Instability of oblique detonation waves (ODW) at off-attaching condition was investigated through a series of numerical simulations. Two-dimensional wedge of finite length was considered in $H_2/O_2/N_2$ mixtures at superdetonative condition. Numerical simulation was carried out with a compressible fluid dynamics code and a detailed hydrogen-oxygen combustion mechanism. Present result reveals that there is a chemical kinetic limit of the ODW detachment, in addition to the theoretical limit predicted by Rankine-Hugoniot theory with equilibrium chemistry. Result also presents that ODW still attaches at a wedge as an oblique shock-induced flame showing periodically unstable motion, if the Rankine-Hugoniot limit of detachment is satisfied but the chemical kinetic limit is not.
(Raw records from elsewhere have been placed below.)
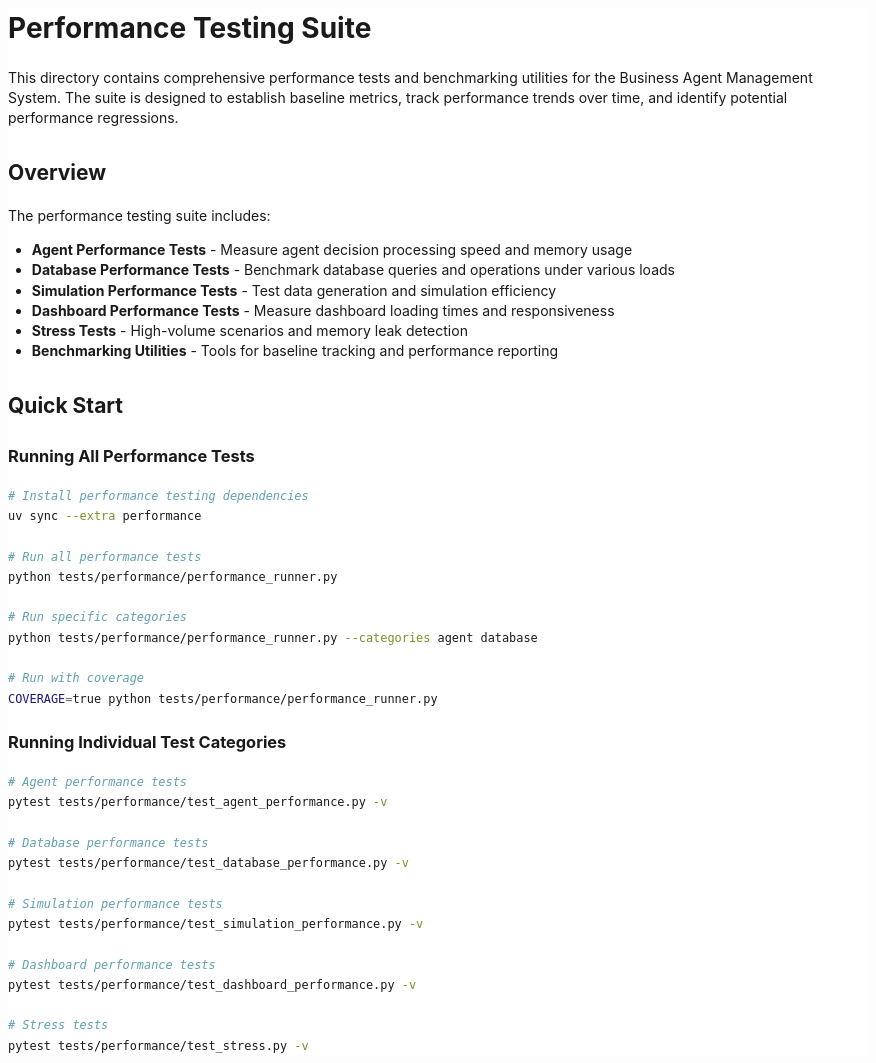 # Performance Testing Suite

This directory contains comprehensive performance tests and benchmarking utilities for the Business Agent Management System. The suite is designed to establish baseline metrics, track performance trends over time, and identify potential performance regressions.

## Overview

The performance testing suite includes:

- **Agent Performance Tests** - Measure agent decision processing speed and memory usage
- **Database Performance Tests** - Benchmark database queries and operations under various loads
- **Simulation Performance Tests** - Test data generation and simulation efficiency
- **Dashboard Performance Tests** - Measure dashboard loading times and responsiveness
- **Stress Tests** - High-volume scenarios and memory leak detection
- **Benchmarking Utilities** - Tools for baseline tracking and performance reporting

## Quick Start

### Running All Performance Tests

```bash
# Install performance testing dependencies
uv sync --extra performance

# Run all performance tests
python tests/performance/performance_runner.py

# Run specific categories
python tests/performance/performance_runner.py --categories agent database

# Run with coverage
COVERAGE=true python tests/performance/performance_runner.py
```

### Running Individual Test Categories

```bash
# Agent performance tests
pytest tests/performance/test_agent_performance.py -v

# Database performance tests  
pytest tests/performance/test_database_performance.py -v

# Simulation performance tests
pytest tests/performance/test_simulation_performance.py -v

# Dashboard performance tests
pytest tests/performance/test_dashboard_performance.py -v

# Stress tests
pytest tests/performance/test_stress.py -v
```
Mechanism of the periodic instability is considered as interactions of shock and reaction waves coupled with chemical kinetic effects. From the investigation of characteristic chemical time, condition of the periodic instability is identified as follows; at the detaching condition of the Rankine-Hugoniot theory, (1) flow residence time is smaller than the chemical characteristic time, behind the detached shock wave with heat addition, (2) flow residence time should be greater than the chemical characteristic time, behind an oblique shock wave without heat addition.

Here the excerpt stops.